The Girl at the End of the Garden(a love story)

She stood silent, still, head raised, listening, smoking. In the cool, crisp after rain, at the end of the lane, at the bottom of her garden.

All that summer I saw her, with the sun coming up low in the east. That would be early, my morning constitutional, her morning smoke, mist or rain or long shadows to the west. She never looked my way, not once, not even when I deliberately scuffled my feet, kicking up the gravel.

I had a feeling that she was from away. Out of place, out of time. She wore wide- bottomed slacks from the fifties, shirt tucked in, sleeves rolled up.

At first I thought she was an image imprinted on my retina like you sometimes have after staring too long into a bright light. I thought I might be remembering my cousin tripping down the garden path all those years ago. Because of the smoking. My cousin used to smoke in just that manner, holding the cigarette up close to her face, wrist acting as a hinge. My older sophisticated cousin. Ever since, to me there is something mysterious about a woman in a garden at an early hour smoking. Like Proust’s madeleine, the image brings forth a raft of remembrances.

But who is this woman who seems to be waiting, waiting and listening? Who is she waiting for? What is she listening for? The song of robins? The thrum of traffic on the street below? Rather, she seems to be turned inward, listening to her waiting, listening to her story.

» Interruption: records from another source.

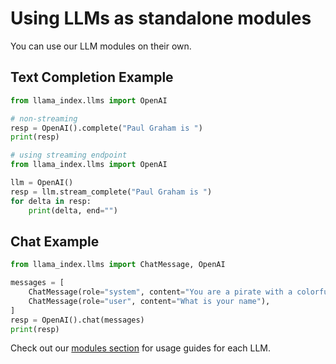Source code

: # Using LLMs as standalone modules

You can use our LLM modules on their own.

## Text Completion Example

```python
from llama_index.llms import OpenAI

# non-streaming
resp = OpenAI().complete("Paul Graham is ")
print(resp)

# using streaming endpoint
from llama_index.llms import OpenAI

llm = OpenAI()
resp = llm.stream_complete("Paul Graham is ")
for delta in resp:
    print(delta, end="")
```

## Chat Example

```python
from llama_index.llms import ChatMessage, OpenAI

messages = [
    ChatMessage(role="system", content="You are a pirate with a colorful personality"),
    ChatMessage(role="user", content="What is your name"),
]
resp = OpenAI().chat(messages)
print(resp)
```

Check out our [modules section](modules.md) for usage guides for each LLM.
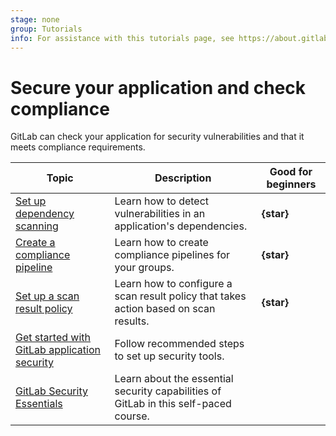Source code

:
 ```yaml
---
stage: none
group: Tutorials
info: For assistance with this tutorials page, see https://about.gitlab.com/handbook/product/ux/technical-writing/#assignments-to-other-projects-and-subjects.
---
```


# Secure your application and check compliance

GitLab can check your application for security vulnerabilities and that it meets compliance requirements.

| Topic | Description | Good for beginners |
|-------|-------------|--------------------|
| [Set up dependency scanning](dependency_scanning.md) | Learn how to detect vulnerabilities in an application's dependencies. | **{star}** |
| [Create a compliance pipeline](compliance_pipeline/index.md) | Learn how to create compliance pipelines for your groups. | **{star}** |
| [Set up a scan result policy](scan_result_policy/index.md) | Learn how to configure a scan result policy that takes action based on scan results. | **{star}** |
| [Get started with GitLab application security](../user/application_security/get-started-security.md) | Follow recommended steps to set up security tools. | |
| [GitLab Security Essentials](https://levelup.gitlab.com/courses/security-essentials) | Learn about the essential security capabilities of GitLab in this self-paced course. | |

She is alone. Now that he is gone. Now that she has foolishly told him to go. They were  of different races or religions, or his or her family did not approve. Or did they quarrel? Was it some foolish quarrel over nothing that resulted in her having to get through all her future nights alone?

Or with the husband she chose instead of him. There’s that one, too. The woman who has married the wrong man.

Right hand raised holding the cigarette, left hand holding a tin container for ashes, I could never see her left hand to look for a ring. I didn’t want to stare.

She can not be an ordinary woman, with kids in the house eating Cheerios, a husband looking into the bathroom mirror shaving. Maybe she has a career downtown in one of those tall oil buildings. No, I don’t like that at all. Unless she’s having an affair with a co-worker. But there’s no romance in that.

She must be waiting and listening for a lover. As someone once said: for a woman, love is the only subject. A man is a novel eager as a puppy to read himself to her. A woman is silent waiting for someone who will find her and stick around long enough to read her.

But perhaps she is waiting for someone in her future, waiting for a voice, a footstep, an embrace. No. Past is better, there’s more melancholy there. More bonjour tristesse.

Although, future could be that she is waiting for a lover who does not come because he has no idea she wants him to come. But that’s irony. This is not an ironic story.

This is a sad story. She waited for him for so long, waited for him to come and rescue her from her aloneness, but he never came. She became engaged to another. Of what now does she dream? What now are the strivings of her heart?

In the early morning after rain, her smoke mixes with the damp and spirals upward,   acrid and sweet. As I pass and make my turn down onto the paved street I recall that Freud once said, sometimes a cigar is only a cigar. Is it possible that a girl at the end of the garden having a smoke is simply a girl at the end of the garden having a smoke?